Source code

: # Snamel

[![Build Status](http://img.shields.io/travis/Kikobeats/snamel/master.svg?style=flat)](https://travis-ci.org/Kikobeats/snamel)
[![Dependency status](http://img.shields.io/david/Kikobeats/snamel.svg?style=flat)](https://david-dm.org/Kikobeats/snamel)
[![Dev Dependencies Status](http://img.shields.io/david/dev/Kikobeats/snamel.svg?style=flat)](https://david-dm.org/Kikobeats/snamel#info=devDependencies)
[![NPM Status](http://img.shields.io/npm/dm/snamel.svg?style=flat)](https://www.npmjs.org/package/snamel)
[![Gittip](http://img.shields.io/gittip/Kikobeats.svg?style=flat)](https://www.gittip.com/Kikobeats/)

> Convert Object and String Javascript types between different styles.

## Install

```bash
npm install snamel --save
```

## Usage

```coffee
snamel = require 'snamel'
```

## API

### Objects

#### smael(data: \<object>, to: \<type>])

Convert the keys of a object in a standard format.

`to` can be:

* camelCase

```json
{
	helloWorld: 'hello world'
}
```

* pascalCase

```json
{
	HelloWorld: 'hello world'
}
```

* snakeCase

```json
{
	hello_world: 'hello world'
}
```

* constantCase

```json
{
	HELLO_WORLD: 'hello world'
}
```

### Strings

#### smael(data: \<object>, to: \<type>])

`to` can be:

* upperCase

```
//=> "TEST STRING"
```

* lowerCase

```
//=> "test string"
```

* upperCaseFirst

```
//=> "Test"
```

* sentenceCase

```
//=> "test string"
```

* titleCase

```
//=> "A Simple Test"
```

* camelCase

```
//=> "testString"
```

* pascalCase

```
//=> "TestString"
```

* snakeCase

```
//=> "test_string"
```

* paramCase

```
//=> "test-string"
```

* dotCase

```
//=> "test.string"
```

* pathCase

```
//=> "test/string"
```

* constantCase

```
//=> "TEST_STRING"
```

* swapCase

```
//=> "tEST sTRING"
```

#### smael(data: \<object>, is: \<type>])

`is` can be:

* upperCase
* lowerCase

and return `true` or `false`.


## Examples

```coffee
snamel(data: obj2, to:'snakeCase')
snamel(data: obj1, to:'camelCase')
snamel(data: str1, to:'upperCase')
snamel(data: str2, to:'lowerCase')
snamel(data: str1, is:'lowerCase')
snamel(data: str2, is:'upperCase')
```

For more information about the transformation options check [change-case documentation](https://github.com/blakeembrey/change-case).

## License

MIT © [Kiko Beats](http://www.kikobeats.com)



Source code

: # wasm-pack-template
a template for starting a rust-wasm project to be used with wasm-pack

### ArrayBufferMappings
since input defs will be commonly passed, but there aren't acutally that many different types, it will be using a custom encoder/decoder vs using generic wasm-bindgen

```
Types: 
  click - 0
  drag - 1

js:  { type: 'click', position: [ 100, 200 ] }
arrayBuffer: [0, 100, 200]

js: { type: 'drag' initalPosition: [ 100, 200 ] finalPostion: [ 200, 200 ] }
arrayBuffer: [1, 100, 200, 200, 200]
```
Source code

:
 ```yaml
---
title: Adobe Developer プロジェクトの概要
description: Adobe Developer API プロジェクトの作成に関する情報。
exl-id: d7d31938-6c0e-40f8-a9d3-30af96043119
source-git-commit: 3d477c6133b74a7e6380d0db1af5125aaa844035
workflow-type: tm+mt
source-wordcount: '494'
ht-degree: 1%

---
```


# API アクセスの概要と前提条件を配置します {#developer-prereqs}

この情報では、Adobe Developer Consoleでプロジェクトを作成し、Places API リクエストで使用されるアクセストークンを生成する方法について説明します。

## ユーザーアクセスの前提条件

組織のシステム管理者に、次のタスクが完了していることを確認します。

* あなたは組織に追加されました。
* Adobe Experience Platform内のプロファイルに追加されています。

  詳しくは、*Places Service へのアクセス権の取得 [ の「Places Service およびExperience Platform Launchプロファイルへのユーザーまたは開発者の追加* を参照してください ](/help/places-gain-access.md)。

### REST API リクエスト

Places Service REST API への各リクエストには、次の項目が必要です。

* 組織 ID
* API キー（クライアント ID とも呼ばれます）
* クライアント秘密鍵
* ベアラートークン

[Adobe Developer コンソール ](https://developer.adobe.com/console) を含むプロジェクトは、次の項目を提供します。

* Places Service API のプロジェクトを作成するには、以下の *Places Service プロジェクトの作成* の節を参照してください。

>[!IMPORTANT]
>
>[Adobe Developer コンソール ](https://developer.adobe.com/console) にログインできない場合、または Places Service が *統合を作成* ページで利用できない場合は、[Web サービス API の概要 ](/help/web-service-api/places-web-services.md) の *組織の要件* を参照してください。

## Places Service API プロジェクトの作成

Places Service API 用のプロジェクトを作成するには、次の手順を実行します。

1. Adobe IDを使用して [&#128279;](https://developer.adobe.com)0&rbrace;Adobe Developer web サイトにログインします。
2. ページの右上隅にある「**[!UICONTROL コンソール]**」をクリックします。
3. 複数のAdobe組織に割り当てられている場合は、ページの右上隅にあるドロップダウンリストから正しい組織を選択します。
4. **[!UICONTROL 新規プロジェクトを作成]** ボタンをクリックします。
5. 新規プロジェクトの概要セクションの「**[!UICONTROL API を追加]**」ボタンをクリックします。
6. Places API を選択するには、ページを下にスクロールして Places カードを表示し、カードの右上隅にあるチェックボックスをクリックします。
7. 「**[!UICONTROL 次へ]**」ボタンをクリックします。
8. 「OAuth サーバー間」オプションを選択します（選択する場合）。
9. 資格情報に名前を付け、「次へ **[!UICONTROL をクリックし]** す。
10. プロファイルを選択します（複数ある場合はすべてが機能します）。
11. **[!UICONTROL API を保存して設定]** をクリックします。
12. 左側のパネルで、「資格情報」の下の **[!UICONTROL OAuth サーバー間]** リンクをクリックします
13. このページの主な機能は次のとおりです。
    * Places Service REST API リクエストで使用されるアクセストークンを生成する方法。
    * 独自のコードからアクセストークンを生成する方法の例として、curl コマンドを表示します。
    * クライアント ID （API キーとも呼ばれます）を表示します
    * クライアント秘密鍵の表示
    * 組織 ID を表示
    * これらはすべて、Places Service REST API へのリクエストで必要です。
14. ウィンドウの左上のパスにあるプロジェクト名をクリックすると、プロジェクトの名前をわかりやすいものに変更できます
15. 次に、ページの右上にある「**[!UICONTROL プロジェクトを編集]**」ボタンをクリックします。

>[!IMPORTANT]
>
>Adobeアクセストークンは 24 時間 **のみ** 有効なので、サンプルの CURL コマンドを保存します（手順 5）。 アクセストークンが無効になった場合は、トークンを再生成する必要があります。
---------------
__YOUR TASK__
Top to bottom, set down the whole listing exactly.

__TASK RESPONSE__
Source code

: # Snamel

[![Build Status](http://img.shields.io/travis/Kikobeats/snamel/master.svg?style=flat)](https://travis-ci.org/Kikobeats/snamel)
[![Dependency status](http://img.shields.io/david/Kikobeats/snamel.svg?style=flat)](https://david-dm.org/Kikobeats/snamel)
[![Dev Dependencies Status](http://img.shields.io/david/dev/Kikobeats/snamel.svg?style=flat)](https://david-dm.org/Kikobeats/snamel#info=devDependencies)
[![NPM Status](http://img.shields.io/npm/dm/snamel.svg?style=flat)](https://www.npmjs.org/package/snamel)
[![Gittip](http://img.shields.io/gittip/Kikobeats.svg?style=flat)](https://www.gittip.com/Kikobeats/)

> Convert Object and String Javascript types between different styles.

## Install

```bash
npm install snamel --save
```

## Usage

```coffee
snamel = require 'snamel'
```

## API

### Objects

#### smael(data: \<object>, to: \<type>])

Convert the keys of a object in a standard format.

`to` can be:

* camelCase

```json
{
	helloWorld: 'hello world'
}
```

* pascalCase

```json
{
	HelloWorld: 'hello world'
}
```

* snakeCase

```json
{
	hello_world: 'hello world'
}
```

* constantCase

```json
{
	HELLO_WORLD: 'hello world'
}
```

### Strings

#### smael(data: \<object>, to: \<type>])

`to` can be:

* upperCase

```
//=> "TEST STRING"
```

* lowerCase

```
//=> "test string"
```

* upperCaseFirst

```
//=> "Test"
```

* sentenceCase

```
//=> "test string"
```

* titleCase

```
//=> "A Simple Test"
```

* camelCase

```
//=> "testString"
```

* pascalCase

```
//=> "TestString"
```

* snakeCase

```
//=> "test_string"
```

* paramCase

```
//=> "test-string"
```

* dotCase

```
//=> "test.string"
```

* pathCase

```
//=> "test/string"
```

* constantCase

```
//=> "TEST_STRING"
```

* swapCase

```
//=> "tEST sTRING"
```

#### smael(data: \<object>, is: \<type>])

`is` can be:

* upperCase
* lowerCase

and return `true` or `false`.


## Examples

```coffee
snamel(data: obj2, to:'snakeCase')
snamel(data: obj1, to:'camelCase')
snamel(data: str1, to:'upperCase')
snamel(data: str2, to:'lowerCase')
snamel(data: str1, is:'lowerCase')
snamel(data: str2, is:'upperCase')
```

For more information about the transformation options check [change-case documentation](https://github.com/blakeembrey/change-case).

## License

MIT © [Kiko Beats](http://www.kikobeats.com)



Source code

: # wasm-pack-template
a template for starting a rust-wasm project to be used with wasm-pack

### ArrayBufferMappings
since input defs will be commonly passed, but there aren't acutally that many different types, it will be using a custom encoder/decoder vs using generic wasm-bindgen

```
Types: 
  click - 0
  drag - 1

js:  { type: 'click', position: [ 100, 200 ] }
arrayBuffer: [0, 100, 200]

js: { type: 'drag' initalPosition: [ 100, 200 ] finalPostion: [ 200, 200 ] }
arrayBuffer: [1, 100, 200, 200, 200]
```
Source code

:
 ```yaml
---
title: Adobe Developer プロジェクトの概要
description: Adobe Developer API プロジェクトの作成に関する情報。
exl-id: d7d31938-6c0e-40f8-a9d3-30af96043119
source-git-commit: 3d477c6133b74a7e6380d0db1af5125aaa844035
workflow-type: tm+mt
source-wordcount: '494'
ht-degree: 1%

---
```


# API アクセスの概要と前提条件を配置します {#developer-prereqs}

この情報では、Adobe Developer Consoleでプロジェクトを作成し、Places API リクエストで使用されるアクセストークンを生成する方法について説明します。

## ユーザーアクセスの前提条件

組織のシステム管理者に、次のタスクが完了していることを確認します。

* あなたは組織に追加されました。
* Adobe Experience Platform内のプロファイルに追加されています。

  詳しくは、*Places Service へのアクセス権の取得 [ の「Places Service およびExperience Platform Launchプロファイルへのユーザーまたは開発者の追加* を参照してください ](/help/places-gain-access.md)。

### REST API リクエスト

Places Service REST API への各リクエストには、次の項目が必要です。

* 組織 ID
* API キー（クライアント ID とも呼ばれます）
* クライアント秘密鍵
* ベアラートークン

[Adobe Developer コンソール ](https://developer.adobe.com/console) を含むプロジェクトは、次の項目を提供します。

* Places Service API のプロジェクトを作成するには、以下の *Places Service プロジェクトの作成* の節を参照してください。

>[!IMPORTANT]
>
>[Adobe Developer コンソール ](https://developer.adobe.com/console) にログインできない場合、または Places Service が *統合を作成* ページで利用できない場合は、[Web サービス API の概要 ](/help/web-service-api/places-web-services.md) の *組織の要件* を参照してください。

## Places Service API プロジェクトの作成

Places Service API 用のプロジェクトを作成するには、次の手順を実行します。

1. Adobe IDを使用して [&#128279;](https://developer.adobe.com)0&rbrace;Adobe Developer web サイトにログインします。
2. ページの右上隅にある「**[!UICONTROL コンソール]**」をクリックします。
3. 複数のAdobe組織に割り当てられている場合は、ページの右上隅にあるドロップダウンリストから正しい組織を選択します。
4. **[!UICONTROL 新規プロジェクトを作成]** ボタンをクリックします。
5. 新規プロジェクトの概要セクションの「**[!UICONTROL API を追加]**」ボタンをクリックします。
6. Places API を選択するには、ページを下にスクロールして Places カードを表示し、カードの右上隅にあるチェックボックスをクリックします。
7. 「**[!UICONTROL 次へ]**」ボタンをクリックします。
8. 「OAuth サーバー間」オプションを選択します（選択する場合）。
9. 資格情報に名前を付け、「次へ **[!UICONTROL をクリックし]** す。
10. プロファイルを選択します（複数ある場合はすべてが機能します）。
11. **[!UICONTROL API を保存して設定]** をクリックします。
12. 左側のパネルで、「資格情報」の下の **[!UICONTROL OAuth サーバー間]** リンクをクリックします
13. このページの主な機能は次のとおりです。
    * Places Service REST API リクエストで使用されるアクセストークンを生成する方法。
    * 独自のコードからアクセストークンを生成する方法の例として、curl コマンドを表示します。
    * クライアント ID （API キーとも呼ばれます）を表示します
    * クライアント秘密鍵の表示
    * 組織 ID を表示
    * これらはすべて、Places Service REST API へのリクエストで必要です。
14. ウィンドウの左上のパスにあるプロジェクト名をクリックすると、プロジェクトの名前をわかりやすいものに変更できます
15. 次に、ページの右上にある「**[!UICONTROL プロジェクトを編集]**」ボタンをクリックします。

>[!IMPORTANT]
>
>Adobeアクセストークンは 24 時間 **のみ** 有効なので、サンプルの CURL コマンドを保存します（手順 5）。 アクセストークンが無効になった場合は、トークンを再生成する必要があります。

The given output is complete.